►

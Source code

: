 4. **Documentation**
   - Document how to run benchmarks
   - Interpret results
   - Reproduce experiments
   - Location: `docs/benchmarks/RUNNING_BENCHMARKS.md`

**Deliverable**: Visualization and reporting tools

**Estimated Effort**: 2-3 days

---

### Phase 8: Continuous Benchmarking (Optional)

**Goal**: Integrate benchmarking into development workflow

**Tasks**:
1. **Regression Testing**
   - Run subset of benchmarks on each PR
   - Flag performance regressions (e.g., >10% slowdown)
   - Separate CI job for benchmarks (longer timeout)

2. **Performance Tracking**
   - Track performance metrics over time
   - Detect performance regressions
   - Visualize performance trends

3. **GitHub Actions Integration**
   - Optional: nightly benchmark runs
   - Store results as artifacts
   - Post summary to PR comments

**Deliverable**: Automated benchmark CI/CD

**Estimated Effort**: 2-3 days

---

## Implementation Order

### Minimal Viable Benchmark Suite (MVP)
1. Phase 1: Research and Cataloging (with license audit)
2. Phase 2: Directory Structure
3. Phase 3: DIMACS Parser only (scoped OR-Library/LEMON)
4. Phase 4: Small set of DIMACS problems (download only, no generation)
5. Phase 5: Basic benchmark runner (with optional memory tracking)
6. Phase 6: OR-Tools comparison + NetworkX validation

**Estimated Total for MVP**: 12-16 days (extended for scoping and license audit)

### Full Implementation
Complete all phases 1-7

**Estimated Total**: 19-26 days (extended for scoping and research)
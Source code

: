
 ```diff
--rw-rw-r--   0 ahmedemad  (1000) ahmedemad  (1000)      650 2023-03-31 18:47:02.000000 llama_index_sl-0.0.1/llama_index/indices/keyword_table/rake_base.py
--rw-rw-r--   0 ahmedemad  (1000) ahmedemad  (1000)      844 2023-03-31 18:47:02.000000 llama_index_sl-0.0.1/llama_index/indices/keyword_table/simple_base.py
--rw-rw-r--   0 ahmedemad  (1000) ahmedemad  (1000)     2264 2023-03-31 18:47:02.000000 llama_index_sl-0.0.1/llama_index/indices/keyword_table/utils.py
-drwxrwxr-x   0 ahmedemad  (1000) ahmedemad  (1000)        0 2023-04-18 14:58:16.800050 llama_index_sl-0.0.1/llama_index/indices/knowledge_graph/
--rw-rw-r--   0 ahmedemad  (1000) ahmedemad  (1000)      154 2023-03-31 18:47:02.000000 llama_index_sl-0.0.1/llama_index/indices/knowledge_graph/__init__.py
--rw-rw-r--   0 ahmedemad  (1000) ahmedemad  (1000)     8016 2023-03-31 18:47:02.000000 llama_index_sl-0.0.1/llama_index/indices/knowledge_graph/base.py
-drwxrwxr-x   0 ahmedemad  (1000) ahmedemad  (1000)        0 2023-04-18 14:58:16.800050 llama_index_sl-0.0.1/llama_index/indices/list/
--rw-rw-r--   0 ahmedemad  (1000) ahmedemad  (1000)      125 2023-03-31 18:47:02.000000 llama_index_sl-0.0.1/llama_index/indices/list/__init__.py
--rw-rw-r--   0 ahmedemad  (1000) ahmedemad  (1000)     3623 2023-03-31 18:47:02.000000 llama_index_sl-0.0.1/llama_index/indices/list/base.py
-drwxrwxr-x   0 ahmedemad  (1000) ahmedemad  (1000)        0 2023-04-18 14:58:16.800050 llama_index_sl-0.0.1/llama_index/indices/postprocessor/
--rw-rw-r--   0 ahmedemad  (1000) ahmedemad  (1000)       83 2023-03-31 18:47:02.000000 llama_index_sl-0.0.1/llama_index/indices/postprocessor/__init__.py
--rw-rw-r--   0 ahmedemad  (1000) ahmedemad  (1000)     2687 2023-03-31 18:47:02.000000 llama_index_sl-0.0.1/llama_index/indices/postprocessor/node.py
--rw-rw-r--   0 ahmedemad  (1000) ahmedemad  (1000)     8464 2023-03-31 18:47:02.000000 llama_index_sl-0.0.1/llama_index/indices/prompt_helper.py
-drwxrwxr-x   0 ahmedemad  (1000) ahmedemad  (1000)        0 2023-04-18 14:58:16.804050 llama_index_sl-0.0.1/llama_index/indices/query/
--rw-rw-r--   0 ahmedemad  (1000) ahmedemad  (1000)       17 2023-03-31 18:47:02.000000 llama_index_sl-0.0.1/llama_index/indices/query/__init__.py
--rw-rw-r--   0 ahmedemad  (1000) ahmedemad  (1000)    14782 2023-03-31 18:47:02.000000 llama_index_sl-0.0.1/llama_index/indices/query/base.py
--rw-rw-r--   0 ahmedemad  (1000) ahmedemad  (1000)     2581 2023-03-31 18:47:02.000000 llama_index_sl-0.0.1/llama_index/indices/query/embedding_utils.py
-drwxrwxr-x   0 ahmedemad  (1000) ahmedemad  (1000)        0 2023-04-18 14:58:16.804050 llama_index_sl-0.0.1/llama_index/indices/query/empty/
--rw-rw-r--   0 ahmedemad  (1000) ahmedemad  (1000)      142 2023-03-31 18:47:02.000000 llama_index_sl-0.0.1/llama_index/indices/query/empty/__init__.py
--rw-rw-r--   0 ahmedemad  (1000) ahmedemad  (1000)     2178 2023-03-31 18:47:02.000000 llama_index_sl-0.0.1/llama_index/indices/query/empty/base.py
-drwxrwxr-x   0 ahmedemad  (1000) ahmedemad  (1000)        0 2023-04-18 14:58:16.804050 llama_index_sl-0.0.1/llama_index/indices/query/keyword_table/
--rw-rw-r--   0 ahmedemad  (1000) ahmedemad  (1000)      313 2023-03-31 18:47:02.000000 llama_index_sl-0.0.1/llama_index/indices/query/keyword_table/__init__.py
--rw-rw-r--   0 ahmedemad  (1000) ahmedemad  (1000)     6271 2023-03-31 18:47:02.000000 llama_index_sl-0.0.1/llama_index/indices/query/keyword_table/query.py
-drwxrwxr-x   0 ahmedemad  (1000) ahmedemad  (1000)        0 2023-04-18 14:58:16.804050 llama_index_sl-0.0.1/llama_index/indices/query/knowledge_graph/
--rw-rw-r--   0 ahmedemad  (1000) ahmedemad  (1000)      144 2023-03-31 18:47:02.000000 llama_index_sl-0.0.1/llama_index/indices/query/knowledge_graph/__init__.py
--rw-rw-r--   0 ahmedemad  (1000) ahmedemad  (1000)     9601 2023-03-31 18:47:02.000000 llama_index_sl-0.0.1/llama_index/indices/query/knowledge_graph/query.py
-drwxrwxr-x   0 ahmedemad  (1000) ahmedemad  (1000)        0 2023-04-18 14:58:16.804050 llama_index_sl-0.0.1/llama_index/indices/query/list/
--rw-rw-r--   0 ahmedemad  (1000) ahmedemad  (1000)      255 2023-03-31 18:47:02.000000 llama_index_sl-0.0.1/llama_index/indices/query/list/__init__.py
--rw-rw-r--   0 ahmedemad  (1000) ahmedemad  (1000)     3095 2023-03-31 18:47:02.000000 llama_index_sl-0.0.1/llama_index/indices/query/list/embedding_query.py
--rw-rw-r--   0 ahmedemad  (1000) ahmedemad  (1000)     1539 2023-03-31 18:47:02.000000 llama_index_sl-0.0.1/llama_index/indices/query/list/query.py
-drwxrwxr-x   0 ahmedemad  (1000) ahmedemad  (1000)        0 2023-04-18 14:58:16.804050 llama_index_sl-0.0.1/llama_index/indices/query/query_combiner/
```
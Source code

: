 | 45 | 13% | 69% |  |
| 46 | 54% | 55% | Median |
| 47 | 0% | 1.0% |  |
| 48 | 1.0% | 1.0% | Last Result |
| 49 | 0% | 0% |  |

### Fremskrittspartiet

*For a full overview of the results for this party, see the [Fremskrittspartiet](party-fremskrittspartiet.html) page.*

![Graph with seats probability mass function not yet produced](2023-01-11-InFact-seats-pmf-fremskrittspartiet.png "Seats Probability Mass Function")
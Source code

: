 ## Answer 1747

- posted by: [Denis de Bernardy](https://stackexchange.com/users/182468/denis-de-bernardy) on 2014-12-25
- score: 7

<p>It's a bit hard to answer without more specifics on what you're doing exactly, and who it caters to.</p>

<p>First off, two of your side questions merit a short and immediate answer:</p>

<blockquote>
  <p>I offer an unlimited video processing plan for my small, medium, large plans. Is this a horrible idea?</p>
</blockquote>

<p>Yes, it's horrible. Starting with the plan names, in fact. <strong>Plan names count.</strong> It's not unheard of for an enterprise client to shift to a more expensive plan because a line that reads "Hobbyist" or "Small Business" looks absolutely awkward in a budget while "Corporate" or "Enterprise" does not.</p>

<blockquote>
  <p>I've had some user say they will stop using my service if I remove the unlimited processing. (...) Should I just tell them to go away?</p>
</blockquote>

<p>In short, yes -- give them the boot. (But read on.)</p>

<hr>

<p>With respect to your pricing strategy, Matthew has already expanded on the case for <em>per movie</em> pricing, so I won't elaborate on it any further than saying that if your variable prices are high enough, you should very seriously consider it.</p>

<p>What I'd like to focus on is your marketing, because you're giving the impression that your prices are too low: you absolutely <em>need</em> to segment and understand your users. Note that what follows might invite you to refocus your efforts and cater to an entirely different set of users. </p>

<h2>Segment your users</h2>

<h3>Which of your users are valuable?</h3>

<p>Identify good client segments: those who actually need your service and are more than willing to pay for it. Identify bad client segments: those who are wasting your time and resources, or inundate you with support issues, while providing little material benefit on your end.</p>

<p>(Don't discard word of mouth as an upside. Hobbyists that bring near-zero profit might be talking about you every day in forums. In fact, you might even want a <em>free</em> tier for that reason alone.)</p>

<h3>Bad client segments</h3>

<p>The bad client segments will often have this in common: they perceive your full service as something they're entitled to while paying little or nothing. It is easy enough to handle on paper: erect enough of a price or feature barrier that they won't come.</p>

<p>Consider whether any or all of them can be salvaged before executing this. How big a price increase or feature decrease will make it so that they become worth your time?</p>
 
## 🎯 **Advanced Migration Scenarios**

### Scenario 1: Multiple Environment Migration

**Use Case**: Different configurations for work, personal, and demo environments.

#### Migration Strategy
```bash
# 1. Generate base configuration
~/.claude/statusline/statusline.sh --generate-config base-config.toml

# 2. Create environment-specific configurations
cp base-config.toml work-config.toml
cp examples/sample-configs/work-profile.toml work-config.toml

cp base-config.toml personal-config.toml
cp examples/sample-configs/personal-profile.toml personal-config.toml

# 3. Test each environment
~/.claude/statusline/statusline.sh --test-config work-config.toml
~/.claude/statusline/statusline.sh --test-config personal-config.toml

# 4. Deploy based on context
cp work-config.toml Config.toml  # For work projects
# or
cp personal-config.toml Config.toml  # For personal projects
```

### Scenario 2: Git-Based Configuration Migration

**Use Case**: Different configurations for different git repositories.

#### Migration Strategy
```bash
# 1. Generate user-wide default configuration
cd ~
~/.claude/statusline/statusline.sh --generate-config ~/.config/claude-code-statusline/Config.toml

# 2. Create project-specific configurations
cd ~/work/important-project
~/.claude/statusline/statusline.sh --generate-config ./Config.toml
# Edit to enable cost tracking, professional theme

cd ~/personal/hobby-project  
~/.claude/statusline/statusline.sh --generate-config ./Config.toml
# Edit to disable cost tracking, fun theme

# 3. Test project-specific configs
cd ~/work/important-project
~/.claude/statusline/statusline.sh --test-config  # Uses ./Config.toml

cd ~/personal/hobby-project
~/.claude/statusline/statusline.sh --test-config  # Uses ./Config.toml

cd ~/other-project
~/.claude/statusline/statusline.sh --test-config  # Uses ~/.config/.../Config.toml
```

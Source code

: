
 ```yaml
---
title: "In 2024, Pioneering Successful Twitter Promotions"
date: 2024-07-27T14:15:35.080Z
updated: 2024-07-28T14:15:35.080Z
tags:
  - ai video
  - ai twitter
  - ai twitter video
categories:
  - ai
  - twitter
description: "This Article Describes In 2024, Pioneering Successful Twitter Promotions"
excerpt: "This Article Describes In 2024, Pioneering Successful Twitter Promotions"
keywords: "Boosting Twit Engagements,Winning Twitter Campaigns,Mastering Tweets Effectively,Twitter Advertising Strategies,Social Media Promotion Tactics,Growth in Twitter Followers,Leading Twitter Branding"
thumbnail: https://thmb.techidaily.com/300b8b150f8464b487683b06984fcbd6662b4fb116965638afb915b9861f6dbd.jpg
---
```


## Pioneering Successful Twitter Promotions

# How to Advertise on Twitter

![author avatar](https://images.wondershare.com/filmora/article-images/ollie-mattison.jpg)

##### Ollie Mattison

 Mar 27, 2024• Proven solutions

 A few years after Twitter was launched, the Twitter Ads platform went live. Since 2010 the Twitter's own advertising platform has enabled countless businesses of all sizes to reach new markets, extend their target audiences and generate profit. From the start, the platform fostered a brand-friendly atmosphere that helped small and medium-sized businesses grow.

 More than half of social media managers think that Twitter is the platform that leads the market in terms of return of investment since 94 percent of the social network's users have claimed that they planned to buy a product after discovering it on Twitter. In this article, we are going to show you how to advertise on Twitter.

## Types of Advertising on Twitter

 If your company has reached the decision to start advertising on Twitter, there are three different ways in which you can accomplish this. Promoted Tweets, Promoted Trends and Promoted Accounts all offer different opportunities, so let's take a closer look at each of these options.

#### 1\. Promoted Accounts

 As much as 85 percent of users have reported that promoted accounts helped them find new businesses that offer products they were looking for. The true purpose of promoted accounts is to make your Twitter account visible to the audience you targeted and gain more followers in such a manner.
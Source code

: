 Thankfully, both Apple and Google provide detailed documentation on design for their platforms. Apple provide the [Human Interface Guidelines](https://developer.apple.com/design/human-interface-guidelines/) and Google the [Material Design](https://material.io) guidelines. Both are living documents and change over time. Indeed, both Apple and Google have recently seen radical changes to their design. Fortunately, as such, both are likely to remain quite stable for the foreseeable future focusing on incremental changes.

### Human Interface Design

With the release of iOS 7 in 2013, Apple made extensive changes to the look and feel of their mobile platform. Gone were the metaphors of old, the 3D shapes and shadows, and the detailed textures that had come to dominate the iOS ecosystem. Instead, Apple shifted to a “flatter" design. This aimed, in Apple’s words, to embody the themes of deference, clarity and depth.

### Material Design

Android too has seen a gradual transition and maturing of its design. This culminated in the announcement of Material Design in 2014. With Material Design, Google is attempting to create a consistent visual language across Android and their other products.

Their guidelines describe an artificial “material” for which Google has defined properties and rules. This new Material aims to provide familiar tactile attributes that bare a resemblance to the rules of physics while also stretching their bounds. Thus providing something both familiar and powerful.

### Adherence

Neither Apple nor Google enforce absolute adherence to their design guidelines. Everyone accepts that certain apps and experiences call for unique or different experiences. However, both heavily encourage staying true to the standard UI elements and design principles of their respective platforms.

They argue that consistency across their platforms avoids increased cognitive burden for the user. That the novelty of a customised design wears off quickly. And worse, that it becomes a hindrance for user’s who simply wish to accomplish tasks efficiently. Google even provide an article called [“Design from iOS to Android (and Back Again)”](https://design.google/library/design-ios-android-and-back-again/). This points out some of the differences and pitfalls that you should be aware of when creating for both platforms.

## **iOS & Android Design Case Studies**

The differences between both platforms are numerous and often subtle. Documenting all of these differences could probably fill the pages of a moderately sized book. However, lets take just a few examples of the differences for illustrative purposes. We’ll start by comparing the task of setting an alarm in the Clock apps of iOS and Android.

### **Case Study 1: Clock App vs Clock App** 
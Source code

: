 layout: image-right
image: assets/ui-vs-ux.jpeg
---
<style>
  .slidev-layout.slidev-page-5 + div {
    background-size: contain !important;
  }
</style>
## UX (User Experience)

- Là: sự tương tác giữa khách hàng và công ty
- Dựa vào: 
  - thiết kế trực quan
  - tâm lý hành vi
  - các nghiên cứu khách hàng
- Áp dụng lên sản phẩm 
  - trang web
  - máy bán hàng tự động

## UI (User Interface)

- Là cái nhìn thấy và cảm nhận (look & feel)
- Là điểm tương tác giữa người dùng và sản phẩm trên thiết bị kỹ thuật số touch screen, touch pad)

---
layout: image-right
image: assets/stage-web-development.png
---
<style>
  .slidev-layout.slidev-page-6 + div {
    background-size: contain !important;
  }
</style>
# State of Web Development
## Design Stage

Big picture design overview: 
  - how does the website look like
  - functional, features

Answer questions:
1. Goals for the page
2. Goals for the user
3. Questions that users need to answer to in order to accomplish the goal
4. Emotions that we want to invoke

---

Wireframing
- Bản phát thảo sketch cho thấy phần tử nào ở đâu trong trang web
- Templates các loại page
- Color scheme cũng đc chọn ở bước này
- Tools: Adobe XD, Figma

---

◄

To do:
Using the records above, find and show each line with the string "list".

Expected answer:
-drwxrwxr-x   0 ahmedemad  (1000) ahmedemad  (1000)        0 2023-04-18 14:58:16.800050 llama_index_sl-0.0.1/llama_index/indices/list/
--rw-rw-r--   0 ahmedemad  (1000) ahmedemad  (1000)      125 2023-03-31 18:47:02.000000 llama_index_sl-0.0.1/llama_index/indices/list/__init__.py
--rw-rw-r--   0 ahmedemad  (1000) ahmedemad  (1000)     3623 2023-03-31 18:47:02.000000 llama_index_sl-0.0.1/llama_index/indices/list/base.py
-drwxrwxr-x   0 ahmedemad  (1000) ahmedemad  (1000)        0 2023-04-18 14:58:16.804050 llama_index_sl-0.0.1/llama_index/indices/query/list/
--rw-rw-r--   0 ahmedemad  (1000) ahmedemad  (1000)      255 2023-03-31 18:47:02.000000 llama_index_sl-0.0.1/llama_index/indices/query/list/__init__.py
--rw-rw-r--   0 ahmedemad  (1000) ahmedemad  (1000)     3095 2023-03-31 18:47:02.000000 llama_index_sl-0.0.1/llama_index/indices/query/list/embedding_query.py
--rw-rw-r--   0 ahmedemad  (1000) ahmedemad  (1000)     1539 2023-03-31 18:47:02.000000 llama_index_sl-0.0.1/llama_index/indices/query/list/query.py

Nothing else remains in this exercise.